Scipione subsequently fell into a long and serious sickness, and only recovered when Pignatelli was allowed to come. The pope decided to keep a check on Pignatelli and had him ordained, the beginning of a career which led to him becoming a cardinal in 1621.[3] Indeed, the Italian historian Lorenzo Cardella[4] notes that Pignatelli was cleared twice by the Roman Inquisition of having "improper influence" on Cardinal Borghese.

However, more recently published espionage reports of Giovanni Antonio Marta speak against the results of such official investigation and substantially confirm the homosexual inclinations of Cardinal Scipione. They include a report of a nobleman whom Scipione was said to love "to the point of insanity", and for whom he was determined to secure a cardinal's hat; as well as a darker episode where a young man of eighteen was supposedly murdered in Scipione's ante-chamber by his servants after leaving the cardinal's bed.[5]

Building projects

Development of Gardens

Borghese took special interest in the development of the extensive gardens undertaken by various artists at his Roman residences, the Palazzo Borghese on the Quirinal (primarily 1610-16) and the Villa Borghese (initiated in 1613 and elaborated for the rest of the Cardinal's life). Both these influential gardens featured innovative elements such as waterfalls, and they incorporated dense groves of trees, which provided rural seclusion within the city.

Restoration of Churches

In the first half of his career, Scipione’s church building was associated with his commendatrial or titular duties; in the latter half his public patronage was more wide-ranging, intervening at San Crisogono, Santa Maria sopra Minerva, Santa Maria della Vittoria, Santa Chiara a Casa Pia, San Gregorio Magno, as well as building new churches in the nearby towns of Montefortino and Monte Compatri. During the Ludovisi papacy the major focus of Borghese’s ecclesiastical patronage was on commemorative projects. The first was the embellishment of the Caffarelli chapel in Santa Maria sopra Minerva (1620–23). The second was the massive timber catafalque decorated with life-size plaster figures designed by Gian Lorenzo Bernini, erected in Santa Maria Maggiore (1622).

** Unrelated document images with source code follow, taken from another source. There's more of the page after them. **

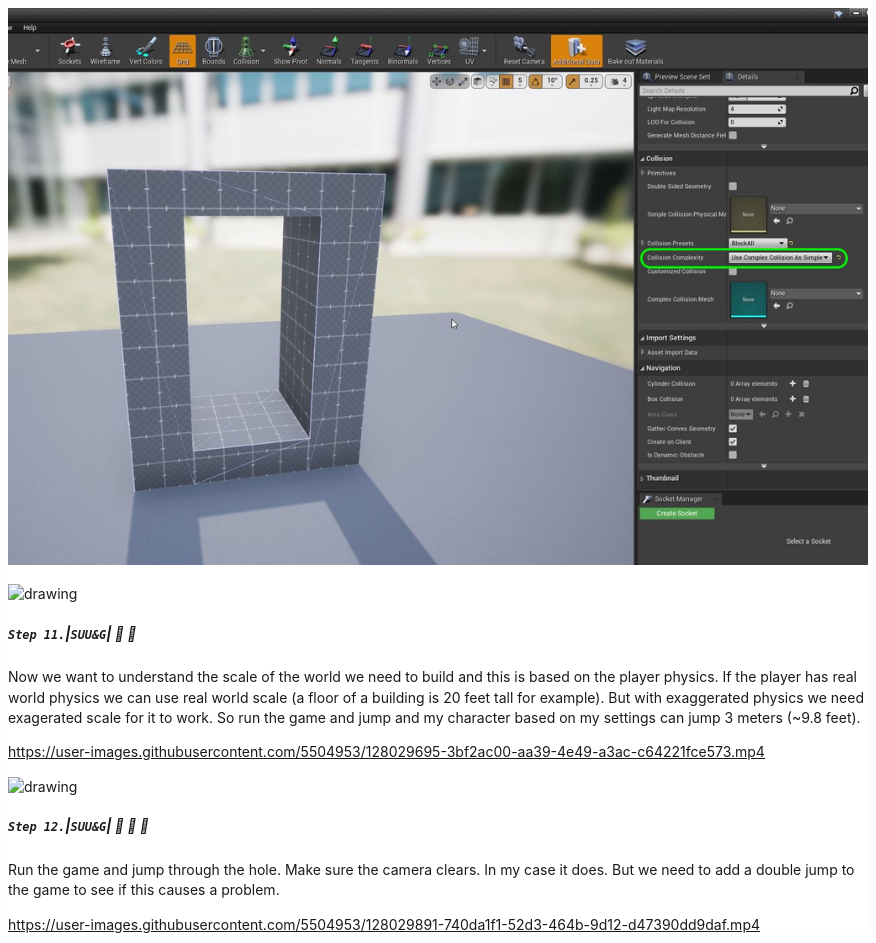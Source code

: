![add collision volume to low jump](images/AddCollisionToLowJump.jpg)

<img src="https://via.placeholder.com/500x2/45D7CA/45D7CA" alt="drawing" height="2px" alt = ""/>

##### `Step 11.`\|`SUU&G`| :large_blue_diamond: :small_blue_diamond: 

Now we want to understand the scale of the world we need to build and this is based on the player physics.  If the player has real world physics we can use real world scale (a floor of a building is 20 feet tall for example).  But with exaggerated physics we need exagerated scale for it to work.  So run the game and jump and my character based on my settings can jump 3 meters (~9.8 feet).

https://user-images.githubusercontent.com/5504953/128029695-3bf2ac00-aa39-4e49-a3ac-c64221fce573.mp4

<img src="https://via.placeholder.com/500x2/45D7CA/45D7CA" alt="drawing" height="2px" alt = ""/>


##### `Step 12.`\|`SUU&G`| :large_blue_diamond: :small_blue_diamond: :small_blue_diamond: 

Run the game and jump through the hole. Make sure the camera clears.  In my case it does.  But we need to add a double jump to the game to see if this causes a problem.

https://user-images.githubusercontent.com/5504953/128029891-740da1f1-52d3-464b-9d12-d47390dd9daf.mp4
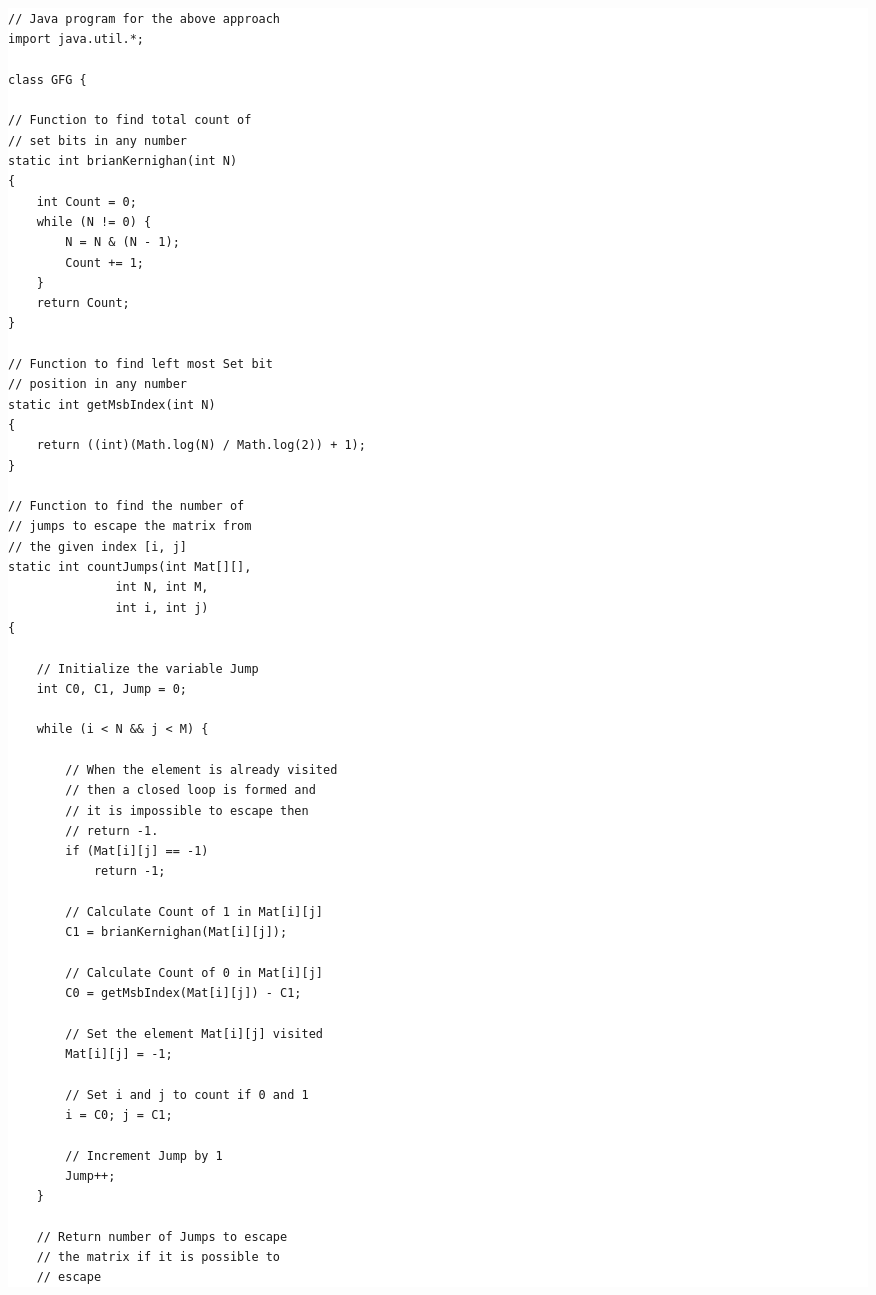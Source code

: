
 ```
// Java program for the above approach
import java.util.*;

class GFG {

// Function to find total count of
// set bits in any number
static int brianKernighan(int N)
{
    int Count = 0;
    while (N != 0) {
        N = N & (N - 1);
        Count += 1;
    }
    return Count;
}

// Function to find left most Set bit
// position in any number
static int getMsbIndex(int N)
{
    return ((int)(Math.log(N) / Math.log(2)) + 1);
}

// Function to find the number of
// jumps to escape the matrix from
// the given index [i, j]
static int countJumps(int Mat[][],
               int N, int M,
               int i, int j)
{

    // Initialize the variable Jump
    int C0, C1, Jump = 0;

    while (i < N && j < M) {

        // When the element is already visited
        // then a closed loop is formed and
        // it is impossible to escape then
        // return -1.
        if (Mat[i][j] == -1)
            return -1;

        // Calculate Count of 1 in Mat[i][j]
        C1 = brianKernighan(Mat[i][j]);

        // Calculate Count of 0 in Mat[i][j]
        C0 = getMsbIndex(Mat[i][j]) - C1;

        // Set the element Mat[i][j] visited
        Mat[i][j] = -1;

        // Set i and j to count if 0 and 1
        i = C0; j = C1;

        // Increment Jump by 1
        Jump++;
    }

    // Return number of Jumps to escape
    // the matrix if it is possible to
    // escape
```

Borghese’s first work after entering the Sacred College where he studied was the building and decoration of the oratory chapels of St. Andrew and St. Sylvia beside San Gregorio Magno al Celio. For Borghese to complete such a project declared his devotion to the city’s Christian heritage, while also marking a gesture of respect for the great Church reformer of the previous generation. The restoration of San Sebastiano fuori le mura (November 1607 – 1614), a church built under Constantine (c. 312) housing the greatest collection of relics known at the time. San Sebastiano was in addition one of the seven churches in Rome and its restoration was a key element in the pilgrimage-driven revival of the circuit. Borghese’s restoration was in effect a complete modernization: rebuilding the main façade, adding a rear entrance, and thoroughly overhauling the interior in a modern decorative idiom.

San Crisogono

The most striking feature of the restoration is the incidence of Borghese’s name and symbols. Atop the portico's parapet stand eagle and dragon (the Borghese symbols) statuettes; underneath is the façade dedication: Scipione Borghese, Grand Penitentiary, Cardinal and Priest of the Holy Roman Church, 1626. His coat of arms in the major panels of the ceiling's long axis is mounted not as normal in excucheons, but directly in the frame, the keystone of the proscenium arch at the end of the nave; underneath an inscription at the base of the baldachin dome there is another inscription.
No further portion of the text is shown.